NT: I like people like Sun Ra, that sort of thing. I think that's really cool. I think there's a guy called Jerry Dammers that used to play with the Specials that's got a band like Sun Ra now. I want to try and play with him. I just like to play in all sorts of contexts, really. It's all easy. It's just either good music or bad music. That's all the types of music there are [laughs]. And I'm up for anything.

AAJ: Yeah, a lot of times there are no rehearsals or anything, even in recording sessions. They just go in and play. And that's where the music I think is most vital.

NT: I think so. It's always first takes are the best, really. Even unrehearsed things are really good because they are just fresh.

AAJ: Are you coming to the States any time soon?

NT: I don't know. I haven't got any plans to come to the States although I would like to. I need a reason. I need a situation. I've been invited to play tours with bands over there. I've played in Seattle a couple of times. I've played in bands over there where I've got sort of an American backing band, these guys from L.A., or I've had some other guys from Chicago as a backing band, and some other guys from Atlanta as a backing band, a band called Space Seed, and another band called Nik Turner and Friends.

I played with these guys from L.A. called Farflung—they've got one band called, and another band called Pressurehed—who I've played with quite a lot. But they want me to play Inner City Unit and Hawkwind songs and I get a bit bored with that. When I was last in America, I met a guy when I was in, I think, in Pittsburgh, who played with Rashied Ali. He suggested I might come and play with them but his phone number is no longer functioning, so I wasn't able to get in touch with him to arrange anything but I'd like to come over and do some work with some of those guys, but I don't know where to contact them.

Rashied Ali used to play with John Coltrane. I'd really like to play with people of that caliber. Ornette Coleman has expressed interest in playing with me but I've lost the phone number of the guy who was the contact for him in New York.

I thought it was interesting, your writings about the drummer from Black Sabbath, him having been always into jazz, and also the guitarist in Black Sabbath always being into jazz as well. It's very interesting. I don't know if they play jazz at all.
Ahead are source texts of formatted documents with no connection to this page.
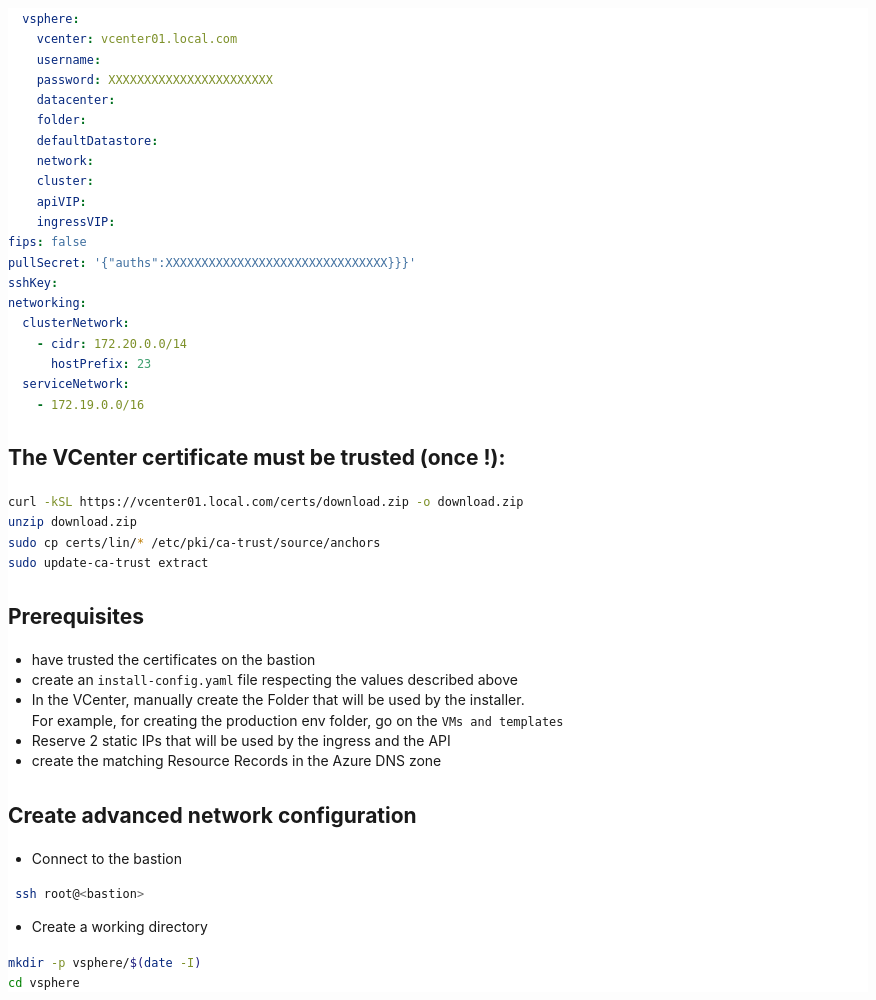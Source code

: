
 ```yaml
  vsphere:
    vcenter: vcenter01.local.com
    username: 
    password: XXXXXXXXXXXXXXXXXXXXXXX
    datacenter:
    folder: 
    defaultDatastore: 
    network: 
    cluster: 
    apiVIP: 
    ingressVIP: 
fips: false
pullSecret: '{"auths":XXXXXXXXXXXXXXXXXXXXXXXXXXXXXXX}}}'
sshKey: 
networking:
  clusterNetwork:
    - cidr: 172.20.0.0/14
      hostPrefix: 23
  serviceNetwork:
    - 172.19.0.0/16

```
## The VCenter certificate must be trusted (once !):

```bash 
curl -kSL https://vcenter01.local.com/certs/download.zip -o download.zip
unzip download.zip
sudo cp certs/lin/* /etc/pki/ca-trust/source/anchors
sudo update-ca-trust extract
```

## Prerequisites

- have trusted the certificates on the bastion  
- create an `install-config.yaml` file respecting the values described above
- In the VCenter, manually create the Folder that will be used by the installer.  
For example, for creating the production env folder, go on the `VMs and templates`
- Reserve  2 static IPs that will be used by the ingress and the API
- create the matching Resource Records in the Azure DNS zone 


## Create advanced network configuration

- Connect to the bastion
```bash
 ssh root@<bastion>
 ```

- Create a working directory

```bash 
mkdir -p vsphere/$(date -I)
cd vsphere
```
AAJ: I don't know. I think they were really into, like, this kind of avant-garde blues-jazz playing. I think they even had a saxophonist for awhile.

NT: I thought that was so interesting, you know. I suppose a lot of people are influenced by jazz. It's a sort of higher form of music. Technically, I find it on par with classical music but better because it's got the soul which classical music doesn't really have. Most people that play classical music are not interpreting the music. They are just playing it as it is written, but they're not really putting any of their own expression into it.

It's funny because Lemmy, from Motorhead, is a friend of mine and I was talking to him the other day and I was saying, "Well, what bass players do you listen to, Lemmy?" "Well, I don't listen to any, really." I said, "What about Jaco Pastorius and Stanley Clarke, and people like that?" "Oh, no. I don't listen to them." [Laughter] I thought, it's a shame because he could learn a lot. He says he just plays what he plays and that's it.

I think, to me, being stimulated by other people is part of the excitement of it because it makes you do things differently yourself. I think we can all learn from each other. I had my own big band for a bit, as well, playing all of these Duke Ellington and Count Basie arrangements, and I was being taught by this trumpeter who was a real fan of Harry James. And he was saying to me, "You know, everybody's got something you can steal from them." [Laughs] Meaning, you can learn from everybody, whatever standard of technique they might be. You can, and I think you have got something for everybody yourself.

AAJ: What I've learned is that I'm not myself unless I am playing. I mean, I have to be playing. Seattle has got a great free jazz scene. Guys get together and play just about anywhere—under bridges, in any small club they can find. But people are really devoted. A lot of people won't even play tunes, at all. They improvise, and that's all they play.

NT: One of my favorite practice pieces is Coleman Hawkins' "Body and Soul." Do you know that tune? Do you know the Coleman Hawkins version of it? Well, Coleman Hawkins had a hit record with it in the '30s, but he doesn't play the tune at all. It's just a complete improvisation that goes from three flats to three sharps to two sharps to three flats. And it's just an improvisation. It was his sort of seminal jazz piece which, in the '30s and '40s, if you wanted a gig in a band, and the big bands were all breaking up and be bop bands were taking over, if you wanted a gig in a band you had to know that solo. And it's not the easiest solo.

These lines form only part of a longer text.